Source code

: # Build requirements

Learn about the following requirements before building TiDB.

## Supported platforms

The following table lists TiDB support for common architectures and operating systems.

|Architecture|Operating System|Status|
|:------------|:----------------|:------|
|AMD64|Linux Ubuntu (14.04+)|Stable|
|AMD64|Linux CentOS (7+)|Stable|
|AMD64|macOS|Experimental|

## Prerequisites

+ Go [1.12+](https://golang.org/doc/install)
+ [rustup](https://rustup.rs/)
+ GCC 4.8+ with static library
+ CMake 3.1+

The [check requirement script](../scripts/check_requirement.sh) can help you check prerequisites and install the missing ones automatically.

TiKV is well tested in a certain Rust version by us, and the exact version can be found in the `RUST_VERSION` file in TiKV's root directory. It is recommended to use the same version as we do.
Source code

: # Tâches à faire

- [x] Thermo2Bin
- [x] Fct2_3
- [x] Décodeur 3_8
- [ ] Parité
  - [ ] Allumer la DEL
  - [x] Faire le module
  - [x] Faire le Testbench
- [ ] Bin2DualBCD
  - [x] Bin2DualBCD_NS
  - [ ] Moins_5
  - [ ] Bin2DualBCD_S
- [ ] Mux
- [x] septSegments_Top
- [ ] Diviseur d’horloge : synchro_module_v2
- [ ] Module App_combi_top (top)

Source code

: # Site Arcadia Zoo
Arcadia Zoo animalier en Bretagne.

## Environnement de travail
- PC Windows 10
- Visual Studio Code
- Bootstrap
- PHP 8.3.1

Problem details. Set out exactly the lines from the one bearing "- [ ] Diviseur d’horloge : synchro_module_v2" through the end of the data, including both ends and omitting all others.

Answer below.
- [ ] Diviseur d’horloge : synchro_module_v2
- [ ] Module App_combi_top (top)

Source code

: # Site Arcadia Zoo
Arcadia Zoo animalier en Bretagne.

## Environnement de travail
- PC Windows 10
- Visual Studio Code
- Bootstrap
- PHP 8.3.1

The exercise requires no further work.